### What is needed
Your response should be the complete set of records, reproduced exactly.

Dataset entries:
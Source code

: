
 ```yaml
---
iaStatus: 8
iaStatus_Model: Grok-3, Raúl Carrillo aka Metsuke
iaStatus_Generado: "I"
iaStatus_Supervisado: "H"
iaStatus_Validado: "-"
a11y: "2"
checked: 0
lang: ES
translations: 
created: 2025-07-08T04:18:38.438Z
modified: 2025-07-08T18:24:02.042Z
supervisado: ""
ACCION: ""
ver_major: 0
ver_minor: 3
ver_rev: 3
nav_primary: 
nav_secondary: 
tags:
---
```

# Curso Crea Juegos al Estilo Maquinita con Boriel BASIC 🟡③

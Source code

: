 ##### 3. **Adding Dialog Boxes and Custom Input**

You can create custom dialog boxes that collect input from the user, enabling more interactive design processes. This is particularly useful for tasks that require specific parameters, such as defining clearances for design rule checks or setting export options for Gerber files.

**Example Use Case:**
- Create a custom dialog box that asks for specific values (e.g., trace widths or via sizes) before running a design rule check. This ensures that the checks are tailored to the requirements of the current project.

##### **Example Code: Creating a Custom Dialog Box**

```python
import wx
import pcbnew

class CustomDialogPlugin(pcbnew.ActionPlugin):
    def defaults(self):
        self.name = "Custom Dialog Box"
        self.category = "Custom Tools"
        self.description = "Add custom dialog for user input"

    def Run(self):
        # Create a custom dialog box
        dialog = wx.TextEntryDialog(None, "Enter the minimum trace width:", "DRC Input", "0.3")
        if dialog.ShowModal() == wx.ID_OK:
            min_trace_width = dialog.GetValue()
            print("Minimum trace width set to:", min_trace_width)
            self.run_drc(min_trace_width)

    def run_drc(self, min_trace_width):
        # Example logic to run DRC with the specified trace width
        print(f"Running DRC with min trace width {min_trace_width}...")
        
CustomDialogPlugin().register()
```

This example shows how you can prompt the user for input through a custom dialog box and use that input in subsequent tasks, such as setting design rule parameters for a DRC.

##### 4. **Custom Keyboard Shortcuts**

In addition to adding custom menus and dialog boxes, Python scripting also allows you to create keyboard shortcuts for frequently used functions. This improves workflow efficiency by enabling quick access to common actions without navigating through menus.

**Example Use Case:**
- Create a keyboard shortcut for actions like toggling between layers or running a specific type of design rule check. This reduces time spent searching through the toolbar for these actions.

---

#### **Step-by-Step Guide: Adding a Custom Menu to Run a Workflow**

### Task output
Source code

:
 ```yaml
---
iaStatus: 8
iaStatus_Model: Grok-3, Raúl Carrillo aka Metsuke
iaStatus_Generado: "I"
iaStatus_Supervisado: "H"
iaStatus_Validado: "-"
a11y: "2"
checked: 0
lang: ES
translations: 
created: 2025-07-08T04:18:38.438Z
modified: 2025-07-08T18:24:02.042Z
supervisado: ""
ACCION: ""
ver_major: 0
ver_minor: 3
ver_rev: 3
nav_primary: 
nav_secondary: 
tags:
---
```

# Curso Crea Juegos al Estilo Maquinita con Boriel BASIC 🟡③

Source code

: ##### 3. **Adding Dialog Boxes and Custom Input**

You can create custom dialog boxes that collect input from the user, enabling more interactive design processes. This is particularly useful for tasks that require specific parameters, such as defining clearances for design rule checks or setting export options for Gerber files.

**Example Use Case:**
- Create a custom dialog box that asks for specific values (e.g., trace widths or via sizes) before running a design rule check. This ensures that the checks are tailored to the requirements of the current project.

##### **Example Code: Creating a Custom Dialog Box**

```python
import wx
import pcbnew

class CustomDialogPlugin(pcbnew.ActionPlugin):
    def defaults(self):
        self.name = "Custom Dialog Box"
        self.category = "Custom Tools"
        self.description = "Add custom dialog for user input"

    def Run(self):
        # Create a custom dialog box
        dialog = wx.TextEntryDialog(None, "Enter the minimum trace width:", "DRC Input", "0.3")
        if dialog.ShowModal() == wx.ID_OK:
            min_trace_width = dialog.GetValue()
            print("Minimum trace width set to:", min_trace_width)
            self.run_drc(min_trace_width)

    def run_drc(self, min_trace_width):
        # Example logic to run DRC with the specified trace width
        print(f"Running DRC with min trace width {min_trace_width}...")
        
CustomDialogPlugin().register()
```

This example shows how you can prompt the user for input through a custom dialog box and use that input in subsequent tasks, such as setting design rule parameters for a DRC.

##### 4. **Custom Keyboard Shortcuts**

In addition to adding custom menus and dialog boxes, Python scripting also allows you to create keyboard shortcuts for frequently used functions. This improves workflow efficiency by enabling quick access to common actions without navigating through menus.

**Example Use Case:**
- Create a keyboard shortcut for actions like toggling between layers or running a specific type of design rule check. This reduces time spent searching through the toolbar for these actions.

---

#### **Step-by-Step Guide: Adding a Custom Menu to Run a Workflow**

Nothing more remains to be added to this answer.